ABOUT THIS TASK> Which lines belong in your copy? Those from the start of the data through the line with "the training process.", exactly as written, without any pictures.

DATA SHOWN>
= = = =
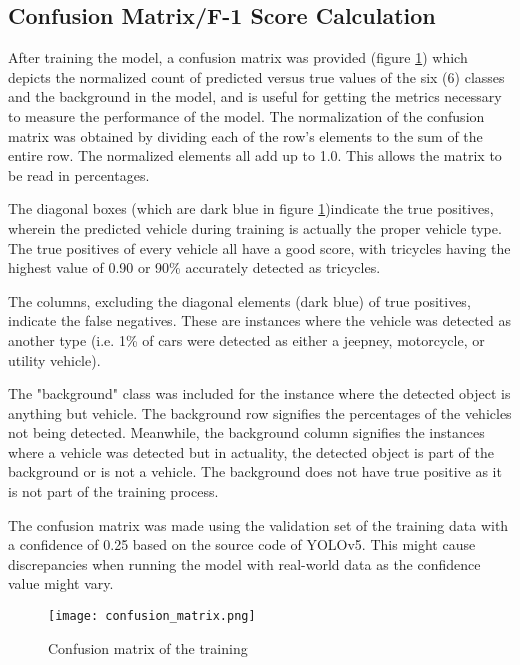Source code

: \subsection{Confusion Matrix/F-1 Score Calculation}
After training the model, a confusion matrix was provided (figure \ref{fig:con_mat}) which depicts the normalized count of predicted versus true values of the six (6) classes and the background in the model, and is useful for getting the metrics necessary to measure the performance of the model.
The normalization of the confusion matrix was obtained by dividing each of the row's elements to the sum of the entire row. The normalized elements all add up to 1.0. This allows the matrix to be read in percentages.

The diagonal boxes (which are dark blue in figure \ref{fig:con_mat})indicate the true positives, wherein the predicted vehicle during training is actually the proper vehicle type. The true positives of every vehicle all have a good score, with tricycles having the highest value of 0.90 or 90\% accurately detected as tricycles. 

The columns, excluding the diagonal elements (dark blue) of true positives, indicate the false negatives. These are instances where the vehicle was detected as another type (i.e. 1\% of cars were detected as either a jeepney, motorcycle, or utility vehicle).

The "background" class was included for the instance where the detected object is anything but vehicle. The background row signifies the percentages of the vehicles not being detected. Meanwhile, the background column signifies the instances where a vehicle was detected but in actuality, the detected object is part of the background or is not a vehicle. The background does not have true positive as it is not part of the training process.


 The confusion matrix was made using the validation set of the training data with a confidence of 0.25 based on the source code of YOLOv5. This might cause discrepancies when running the model with real-world data as the confidence value might vary. 


\begin{figure}[!htbp]
	\texttt{[image: confusion\_matrix.png]}
	\caption{Confusion matrix of the training}
	\label{fig:con_mat}
\end{figure}
\FloatBarrier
= = = =
EXERCISE ANSWER>
Source code

: \subsection{Confusion Matrix/F-1 Score Calculation}
After training the model, a confusion matrix was provided (figure \ref{fig:con_mat}) which depicts the normalized count of predicted versus true values of the six (6) classes and the background in the model, and is useful for getting the metrics necessary to measure the performance of the model.
The normalization of the confusion matrix was obtained by dividing each of the row's elements to the sum of the entire row. The normalized elements all add up to 1.0. This allows the matrix to be read in percentages.

The diagonal boxes (which are dark blue in figure \ref{fig:con_mat})indicate the true positives, wherein the predicted vehicle during training is actually the proper vehicle type. The true positives of every vehicle all have a good score, with tricycles having the highest value of 0.90 or 90\% accurately detected as tricycles. 

The columns, excluding the diagonal elements (dark blue) of true positives, indicate the false negatives. These are instances where the vehicle was detected as another type (i.e. 1\% of cars were detected as either a jeepney, motorcycle, or utility vehicle).

The "background" class was included for the instance where the detected object is anything but vehicle. The background row signifies the percentages of the vehicles not being detected. Meanwhile, the background column signifies the instances where a vehicle was detected but in actuality, the detected object is part of the background or is not a vehicle. The background does not have true positive as it is not part of the training process.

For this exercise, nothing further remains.